It’s as if someone were out there making up pointless jobs just for the sake of keeping us all working. And here, precisely, lies the mystery. In capitalism, this is precisely what is not supposed to happen. Sure, in the old inefficient Socialist states like the Soviet Union, where employment was considered both a right and a sacred duty, the system made up as many jobs as it had to. (This is why in Soviet department stores it took three clerks to sell a piece of meat.) But, of course, this is the very sort of problem market competition is supposed to fix. According to economic theory, at least, the last thing a profit-seeking firm is going to do is shell out money to workers they don’t really need to employ. Still, somehow, it happens.
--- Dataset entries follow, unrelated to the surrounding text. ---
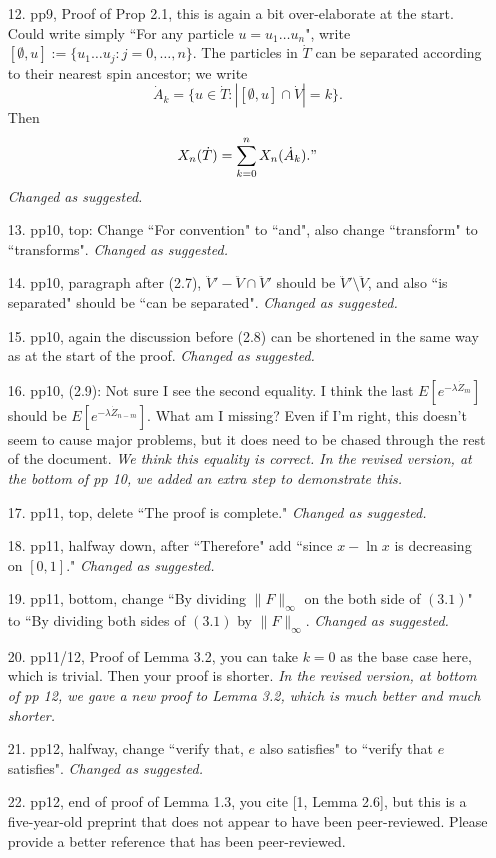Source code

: \documentclass[12pt,a4paper]{amsart}
\numberwithin{equation}{section}
\begin{document}
\begin{itemize}
\\	
\item[12.]
	pp9, Proof of Prop 2.1, this is again a bit over-elaborate at the start. 
	Could write simply ``For any particle $u = u_1\dots u_n$", write $[\emptyset, u]:= \{u_1\dots u_j: j = 0,\dots, n\}$. 
	The particles in $\dot T$ can be separated according to their nearest spin ancestor; we write
\[
	\dot A_k = \{ u \in \dot T: |[\emptyset, u] \cap \dot V| = k\}.
\]
	Then
\[
	X_n(\dot T) = \sum_{k=0}^n X_n(\dot A_k). "
\]
	{\it Changed as suggested.}
\\	 
\item[13.]
	pp10, top: Change ``For convention" to ``and", also change ``transform" to ``transforms".
	{\it Changed as suggested.}
\\
\item[14.]
	pp10, paragraph after (2.7), $\ddot V' - \ddot V\cap \ddot V'$ should be $\ddot V'\setminus \ddot V$, and also ``is separated" should be ``can be separated".
	{\it Changed as suggested.}
\\
\item [15.]
	pp10, again the discussion before (2.8) can be shortened in the same way as at the start of the proof.
	{\it Changed as suggested.}	 
\\
\item [16.]
	pp10, (2.9): Not sure I see the second equality. 
	I think the last $E[e^{- \lambda \dot Z_m}]$ should be $E[e^{- \lambda \dot Z_{n-m}}]$. 
	What am I missing?
	Even if I'm right, this doesn't seem to cause major problems, but it does need to be chased through the rest of the document.
	{\it We think this equality is correct. 
	In the revised version, at the bottom of pp 10, we added an extra step to demonstrate this.}
\\
\item [17.]
	pp11, top, delete ``The proof is complete."
	{\it Changed as suggested.}
\\
\item [18.]
	pp11, halfway down, after ``Therefore" add ``since $x - \ln x$ is decreasing on $[0,1]$."
	{\it Changed as suggested.}
\\
\item [19.]
	pp11, bottom, change ``By dividing $\|F\|_\infty$ on the both side of $(3.1)$" to ``By dividing both sides of $(3.1)$ by $\|F\|_\infty$.
	{\it Changed as suggested.}
\\
\item [20.]
	pp11/12, Proof of Lemma 3.2, you can take $k = 0$ as the base case here, which is trivial. 
	Then your proof is shorter.
	{\it 
	In the revised version, at bottom of pp 12, we gave a new proof to Lemma 3.2, which is much better and much shorter. }
\\
\item [21.]
	pp12, halfway, change ``verify that, $e$ also satisfies" to ``verify that $e$ satisfies".
	{\it Changed as suggested.}
\\
\item[22.]
	pp12, end of proof of Lemma 1.3, you cite [1, Lemma 2.6], but this is a five-year-old preprint that does not appear to have been peer-reviewed. 
	Please provide a better reference that has been peer-reviewed.
	

\end{itemize}
\end{document}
While corporations may engage in ruthless downsizing, the layoffs and speed- ups invariably fall on that class of people who are actually making, moving, fixing, and maintaining things. Through some strange alchemy no one can quite explain, the number of salaried paper pushers ultimately seems to expand, and more and more employees find themselves—not unlike Soviet workers, actually—working forty- or even fifty-hour weeks on paper but effectively working fifteen hours just as Keynes predicted, since the rest of their time is spent organizing or attending motivational seminars, updating their Facebook profiles, or downloading TV box sets.
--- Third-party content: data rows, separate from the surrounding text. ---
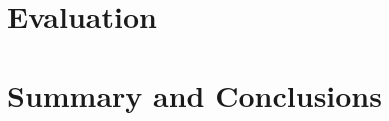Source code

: \documentclass[a4paper,12pt,twoside,openright]{report}
\begin{document}
\chapter{Evaluation} 



\chapter{Summary and Conclusions} 

%




\appendix
\singlespacing

 

\end{document}
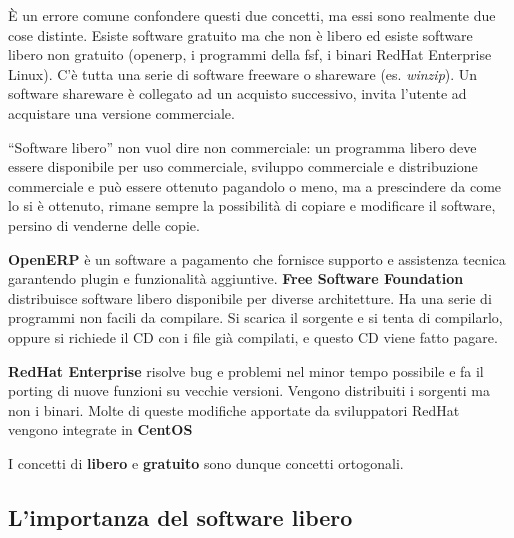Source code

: È un errore comune confondere questi due concetti, ma essi sono realmente due cose distinte. Esiste software gratuito ma che non è libero ed esiste software libero non gratuito (openerp, i programmi della fsf, i binari RedHat Enterprise Linux). C'è tutta una serie di software freeware o shareware (es. \textit{winzip}). Un software shareware è collegato ad un acquisto successivo, invita l'utente ad acquistare una versione commerciale.

``Software libero'' non vuol dire non commerciale: un programma libero deve essere disponibile per uso commerciale, sviluppo commerciale e distribuzione commerciale e può essere ottenuto pagandolo o meno, ma a prescindere da come lo si è ottenuto, rimane sempre la possibilità di copiare e modificare il software, persino di venderne delle copie.

\textbf{OpenERP} è un software a pagamento che fornisce supporto e assistenza tecnica garantendo plugin e funzionalità aggiuntive. 
\textbf{Free Software Foundation} distribuisce software libero disponibile per diverse architetture. Ha una serie di programmi non facili da compilare. Si scarica il sorgente e si tenta di compilarlo, oppure si richiede il CD con i file già compilati, e questo CD viene fatto pagare.

\textbf{RedHat Enterprise} risolve bug e problemi nel minor tempo possibile e fa il porting di nuove funzioni su vecchie versioni. Vengono distribuiti i sorgenti ma non i binari. Molte di queste modifiche apportate da sviluppatori RedHat vengono integrate in \textbf{CentOS}

I concetti di \textbf{libero} e \textbf{gratuito} sono dunque concetti ortogonali.

\subsection{L'importanza del software libero}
The answer clearly isn’t economic: it’s moral and political. The ruling class has figured out that a happy and productive population with free time on their hands is a mortal danger. (Think of what started to happen when this even began to be approximated in the sixties.) And, on the other hand, the feeling that work is a moral value in itself, and that anyone not willing to submit themselves to some kind of intense work discipline for most of their waking hours deserves nothing, is extraordinarily convenient for them.